The police women were still standing either side but now yapping a million miles an hour with the check in girls, who were very obviously interested in exactly why I was standing in front of the first class counter in handcuffs. The words flying around in Arabic included “afraj” and  “muhadarrat”, but Sheikh Mohammed was name-checked too.

“Your father just went to call the jail again. He’s in a bit of a panic. But he shouldn’t be far away.”

So all we had to do was wait.  We’d become good at that. Now freedom was right in front of us in the form of a final stamp on my passport and a short walk up the aerobridge, but the scene had none of the euphoria it delivered in my dreams. We were all exhausted – my mum, dad and I. This wasn’t a tearful homecoming celebration, it was the last step in a painfully slow dance.

I moved closer to mum and leaned into her, bending a bit to rest my head in the crook of her shoulder. It was a comfort I snatched whenever we got a contact visit. I inhaled her Bvlgari perfume and it reminded me of home. Aromatic and secure. I had been picturing my parents going through the motions of getting ready for today. They would have been up before the sun rose. My mum wouldn’t have slept at all. They wouldn’t have spoken much, beyond Dad’s departure checklist. The airman in him was procedural, and for once mum would have welcomed the distraction because The ‘what ifs’ were almost too much to bear. What’s going to happen to her? What if Derek goes to Australia? What next?
I had wondered all the same things, yet they remained explicitly unspoken.

As we were standing there, the petite brunette and the frail blonde joined together like Siamese twins, I felt a hand cup my shoulder. It was firm and wide and by the lingering pressure I knew it was my dad. I spun to him for a kiss and he put his hands around my head, scrunching my hair as he hugged me tight. The tears were springing into my eyes now and I had to force them back.  We were so clearly father and daughter. Our Dutch bone structure, broad noses, and strong jaws were identical. His hair was more of a golden syrup colour, while mine was long strands of honey and hay. We had the same large eyes with long brown lashes, but while his were a clear blue sky, mine were stormy like the sea.
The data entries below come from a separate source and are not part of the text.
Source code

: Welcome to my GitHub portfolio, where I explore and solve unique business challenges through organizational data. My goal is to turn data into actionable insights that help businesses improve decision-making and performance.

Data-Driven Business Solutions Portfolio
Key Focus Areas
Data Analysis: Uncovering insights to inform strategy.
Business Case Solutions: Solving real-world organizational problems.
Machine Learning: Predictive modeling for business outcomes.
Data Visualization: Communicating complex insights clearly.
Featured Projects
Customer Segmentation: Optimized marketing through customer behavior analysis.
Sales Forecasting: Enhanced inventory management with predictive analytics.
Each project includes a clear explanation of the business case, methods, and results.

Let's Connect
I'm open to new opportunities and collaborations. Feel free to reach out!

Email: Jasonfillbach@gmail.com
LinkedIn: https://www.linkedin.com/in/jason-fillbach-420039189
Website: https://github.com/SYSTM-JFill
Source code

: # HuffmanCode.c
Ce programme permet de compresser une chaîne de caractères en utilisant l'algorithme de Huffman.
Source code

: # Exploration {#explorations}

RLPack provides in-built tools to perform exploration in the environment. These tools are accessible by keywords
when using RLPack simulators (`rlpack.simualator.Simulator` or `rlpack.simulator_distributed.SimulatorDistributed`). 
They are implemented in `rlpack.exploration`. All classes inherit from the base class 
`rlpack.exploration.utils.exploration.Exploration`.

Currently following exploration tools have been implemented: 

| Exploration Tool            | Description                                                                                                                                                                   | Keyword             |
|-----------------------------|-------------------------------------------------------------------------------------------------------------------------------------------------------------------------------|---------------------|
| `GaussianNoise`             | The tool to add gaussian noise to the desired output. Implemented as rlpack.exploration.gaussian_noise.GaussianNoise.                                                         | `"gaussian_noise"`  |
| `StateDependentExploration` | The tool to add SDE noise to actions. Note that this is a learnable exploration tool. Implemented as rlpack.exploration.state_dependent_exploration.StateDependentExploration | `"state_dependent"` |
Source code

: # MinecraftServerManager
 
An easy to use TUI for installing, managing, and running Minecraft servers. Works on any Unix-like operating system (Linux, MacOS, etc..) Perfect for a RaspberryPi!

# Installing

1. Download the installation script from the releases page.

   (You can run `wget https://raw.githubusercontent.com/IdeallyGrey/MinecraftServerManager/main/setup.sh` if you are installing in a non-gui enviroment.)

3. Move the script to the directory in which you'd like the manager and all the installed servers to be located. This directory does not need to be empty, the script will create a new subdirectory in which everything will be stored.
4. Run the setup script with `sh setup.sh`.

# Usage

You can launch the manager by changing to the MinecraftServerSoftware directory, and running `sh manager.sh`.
He looked at the policewomen and nodded a ‘Marhaba’. ‘Hello’. He had always had some kind of effect on the big local shotias and he was going to try his luck with these two.
“You can take these handcuffs off now? Now she is free.”
“La. No. Must keep until go through. No free yet,” the policewoman said in her best English.
I just looked at him and murmured “Because I’m really going to run now.”
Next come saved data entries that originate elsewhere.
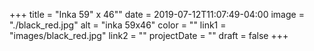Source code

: +++
title = "Inka 59\" x 46\""
date = 2019-07-12T11:07:49-04:00
image = "./black_red.jpg"
alt = "inka 59x46"
color = ""
link1 = "images/black_red.jpg"
link2 = ""
projectDate = ""
draft = false
+++
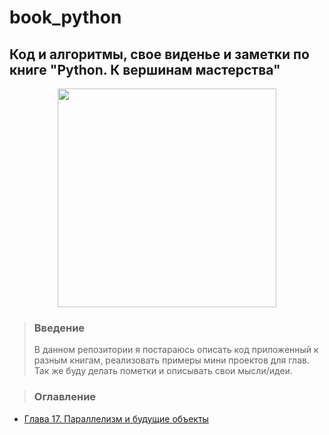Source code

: # book_python

## Код и алгоритмы, свое виденье и заметки по книге "Python. К вершинам мастерства"
<p align="center" markdown="1">
  <img src="https://github.com/user-attachments/assets/9f147259-ff84-4cb0-8e16-cdab34ce681d" height="350" />
</p>

> ### Введение
> В данном репозитории я постараюсь описать код приложенный к разным книгам, реализовать примеры мини проектов для глав.
> Так же буду делать пометки и описывать свои мысли/идеи.

> ### Оглавление
- [Глава 17. Параллелизм и будущие объекты](chapters/chapter17/chapter17.md)
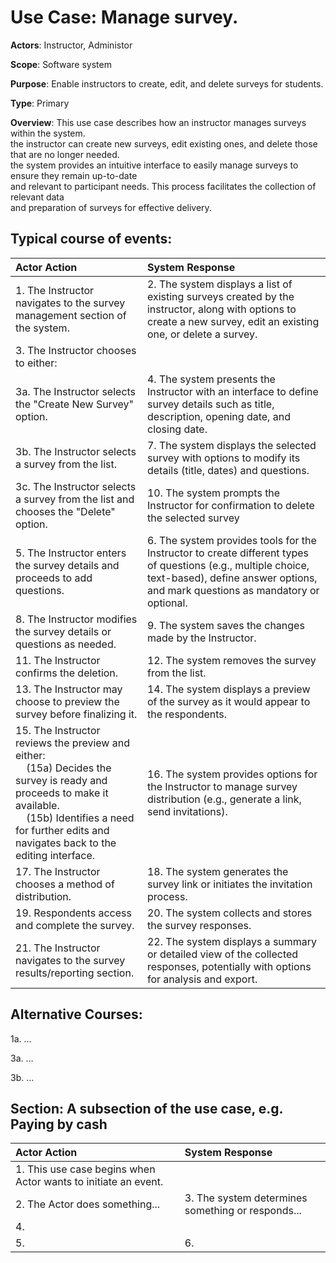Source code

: Use Case: Manage survey.
=================================
**Actors**: Instructor, Administor

**Scope**: Software system

**Purpose**: Enable instructors to create, edit, and delete surveys for students.

**Type**: Primary 

**Overview**: This use case describes how an instructor manages surveys within the system.  
the instructor can create new surveys, edit existing ones, and delete those that are no longer needed.  
the system provides an intuitive interface to easily manage surveys to ensure they remain up-to-date  
and relevant to participant needs. This process facilitates the collection of relevant data  
and preparation of surveys for effective delivery.


Typical course of events:
----------------------

| Actor Action | System Response |
|:--------------|:----------------|
| 1. The Instructor navigates to the survey management section of the system. | 2. The system displays a list of existing surveys created by the instructor, along with options to create a new survey, edit an existing one, or delete a survey. |
| 3. The Instructor chooses to either:
3a. The Instructor selects the "Create New Survey" option. | 4. The system presents the Instructor with an interface to define survey details such as title, description, opening date, and closing date. |
| 3b. The Instructor selects a survey from the list. |  7. The system displays the selected survey with options to modify its details (title, dates) and questions. |
| 3c. The Instructor selects a survey from the list and chooses the "Delete" option. | 10. The system prompts the Instructor for confirmation to delete the selected survey |
| 5. The Instructor enters the survey details and proceeds to add questions. | 6. The system provides tools for the Instructor to create different types of questions (e.g., multiple choice, text-based), define answer options, and mark questions as mandatory or optional. |
| 8. The Instructor modifies the survey details or questions as needed. | 9. The system saves the changes made by the Instructor. |
| 11. The Instructor confirms the deletion. | 12. The system removes the survey from the list. |
| 13. The Instructor may choose to preview the survey before finalizing it. | 14. The system displays a preview of the survey as it would appear to the respondents. |
| 15. The Instructor reviews the preview and either:<br>    (15a) Decides the survey is ready and proceeds to make it available.<br>    (15b) Identifies a need for further edits and navigates back to the editing interface. | 16. The system provides options for the Instructor to manage survey distribution (e.g., generate a link, send invitations). |
| 17. The Instructor chooses a method of distribution. | 18. The system generates the survey link or initiates the invitation process. |
| 19. Respondents access and complete the survey. | 20. The system collects and stores the survey responses. |
| 21. The Instructor navigates to the survey results/reporting section. | 22. The system displays a summary or detailed view of the collected responses, potentially with options for analysis and export. |



Alternative Courses:
-----------
1a. ...

3a. ...

3b. ...

Section: A subsection of the use case, e.g. Paying by cash
-----------
| Actor Action | System Response |
|:--------------|:----------------|
| 1. This use case begins when Actor wants to initiate an event.| |
| 2. The Actor does something... | 3. The system determines something or responds... |
|4. ||
|5. | 6. |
The police had handed over my ticket and passport. Mum did the same then started filling in a couple of departure cards. Dad requested we be checked right through to Sydney, and yes, I would like the window seat. The boarding passes were spat out of the machine and handed to dad. We were seated in 1A and 1B. You couldn’t get any further up the front of the plane without sitting in the cockpit.

Up to this point I had been oblivious to the stares. I’m sure my parents were well aware—even looking out in case they saw someone they knew—but they were accustomed to ignoring the whispers and stuffing their shame into little packages that they could unwrap in private. For me, after 751 days of being inside the system, I was now acutely aware of my presence in the outside world. We tried small talk but it was just white noise.
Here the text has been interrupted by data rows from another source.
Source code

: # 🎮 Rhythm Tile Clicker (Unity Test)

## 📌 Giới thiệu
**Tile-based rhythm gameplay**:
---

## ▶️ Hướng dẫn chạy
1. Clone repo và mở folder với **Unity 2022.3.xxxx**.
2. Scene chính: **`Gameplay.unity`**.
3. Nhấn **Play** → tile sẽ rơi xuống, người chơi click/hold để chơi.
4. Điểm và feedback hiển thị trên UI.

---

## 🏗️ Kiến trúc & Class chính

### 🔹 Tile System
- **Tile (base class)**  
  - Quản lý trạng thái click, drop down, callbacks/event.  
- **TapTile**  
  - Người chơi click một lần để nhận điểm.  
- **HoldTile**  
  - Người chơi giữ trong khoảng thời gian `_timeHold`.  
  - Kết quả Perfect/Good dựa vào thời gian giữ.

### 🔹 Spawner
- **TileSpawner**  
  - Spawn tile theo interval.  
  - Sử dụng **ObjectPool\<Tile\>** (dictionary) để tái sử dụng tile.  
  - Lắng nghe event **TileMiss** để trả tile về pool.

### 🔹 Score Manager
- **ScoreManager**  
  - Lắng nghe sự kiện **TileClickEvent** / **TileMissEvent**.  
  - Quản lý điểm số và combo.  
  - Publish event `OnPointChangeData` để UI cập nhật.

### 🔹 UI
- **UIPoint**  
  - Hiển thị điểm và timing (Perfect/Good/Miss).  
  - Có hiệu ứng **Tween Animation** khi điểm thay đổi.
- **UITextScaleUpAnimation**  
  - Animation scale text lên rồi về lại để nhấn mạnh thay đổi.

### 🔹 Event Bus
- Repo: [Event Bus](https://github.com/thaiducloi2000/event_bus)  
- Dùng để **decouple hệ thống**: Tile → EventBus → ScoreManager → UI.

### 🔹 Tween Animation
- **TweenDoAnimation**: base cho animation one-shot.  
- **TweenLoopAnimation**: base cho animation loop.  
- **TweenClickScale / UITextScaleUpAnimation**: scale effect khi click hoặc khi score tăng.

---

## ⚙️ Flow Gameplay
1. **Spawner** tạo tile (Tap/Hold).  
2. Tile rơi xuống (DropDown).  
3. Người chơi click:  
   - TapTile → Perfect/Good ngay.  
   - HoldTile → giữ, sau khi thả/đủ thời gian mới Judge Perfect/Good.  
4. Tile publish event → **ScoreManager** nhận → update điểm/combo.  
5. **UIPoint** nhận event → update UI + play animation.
Mum and dad moved around me protectively as I turned my back to the desk and shuffled a few feet from the red carpet, trying to keep the handcuffs out of view. But with a police escort and the escalated voices of the check in girls, we were already a spectacle for the other passengers lining up to get on our flight.
“You lucky girl huh? Afraj. First class. Your papa look after you.” The Shotia was smiling, trying to make light. I just looked at her and the handcuffs and had to stop myself slipping my wrists out and launching the metal at her. Stay calm Heidi. We’re almost there.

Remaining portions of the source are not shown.